* DATA *
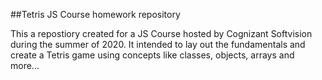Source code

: ##Tetris JS Course homework repository

This a repostiory created for a JS Course hosted by Cognizant Softvision during the summer of 2020.
It intended to lay out the fundamentals and create a Tetris game using concepts like classes, objects, arrays and more...
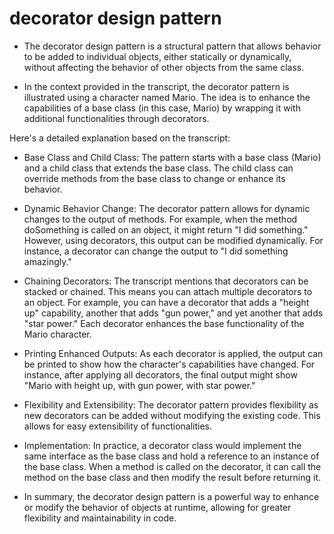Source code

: # decorator design pattern

- The decorator design pattern is a structural pattern that allows behavior to be added to individual objects, either statically or dynamically, without affecting the behavior of other objects from the same class.

- In the context provided in the transcript, the decorator pattern is illustrated using a character named Mario. The idea is to enhance the capabilities of a base class (in this case, Mario) by wrapping it with additional functionalities through decorators.

Here's a detailed explanation based on the transcript:

- Base Class and Child Class: The pattern starts with a base class (Mario) and a child class that extends the base class. The child class can override methods from the base class to change or enhance its behavior.

- Dynamic Behavior Change: The decorator pattern allows for dynamic changes to the output of methods. For example, when the method doSomething is called on an object, it might return "I did something." However, using decorators, this output can be modified dynamically. For instance, a decorator can change the output to "I did something amazingly."

- Chaining Decorators: The transcript mentions that decorators can be stacked or chained. This means you can attach multiple decorators to an object. For example, you can have a decorator that adds a "height up" capability, another that adds "gun power," and yet another that adds "star power." Each decorator enhances the base functionality of the Mario character.

- Printing Enhanced Outputs: As each decorator is applied, the output can be printed to show how the character's capabilities have changed. For instance, after applying all decorators, the final output might show "Mario with height up, with gun power, with star power."

- Flexibility and Extensibility: The decorator pattern provides flexibility as new decorators can be added without modifying the existing code. This allows for easy extensibility of functionalities.

- Implementation: In practice, a decorator class would implement the same interface as the base class and hold a reference to an instance of the base class. When a method is called on the decorator, it can call the method on the base class and then modify the result before returning it.

- In summary, the decorator design pattern is a powerful way to enhance or modify the behavior of objects at runtime, allowing for greater flexibility and maintainability in code.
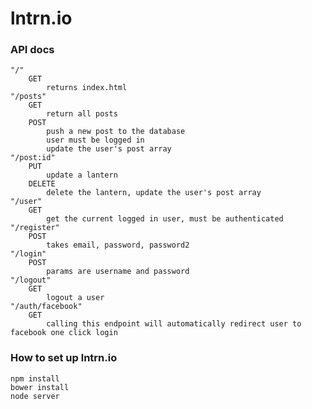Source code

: # lntrn.io

### API docs
    "/"
        GET
            returns index.html
    "/posts"
        GET
            return all posts
        POST
            push a new post to the database
            user must be logged in
            update the user's post array
    "/post:id"
        PUT
            update a lantern
        DELETE
            delete the lantern, update the user's post array
    "/user"
        GET
            get the current logged in user, must be authenticated
    "/register"
        POST
            takes email, password, password2
    "/login"
        POST
            params are username and password
    "/logout"
        GET
            logout a user
    "/auth/facebook"
        GET
            calling this endpoint will automatically redirect user to facebook one click login

### How to set up lntrn.io
    npm install
    bower install
    node server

* EXERCISE GOAL *
The output should consist only of the lines from the one with "### API docs" through the final line of the records above, exactly.

* EXERCISE RESULT *
### API docs
    "/"
        GET
            returns index.html
    "/posts"
        GET
            return all posts
        POST
            push a new post to the database
            user must be logged in
            update the user's post array
    "/post:id"
        PUT
            update a lantern
        DELETE
            delete the lantern, update the user's post array
    "/user"
        GET
            get the current logged in user, must be authenticated
    "/register"
        POST
            takes email, password, password2
    "/login"
        POST
            params are username and password
    "/logout"
        GET
            logout a user
    "/auth/facebook"
        GET
            calling this endpoint will automatically redirect user to facebook one click login

### How to set up lntrn.io
    npm install
    bower install
    node server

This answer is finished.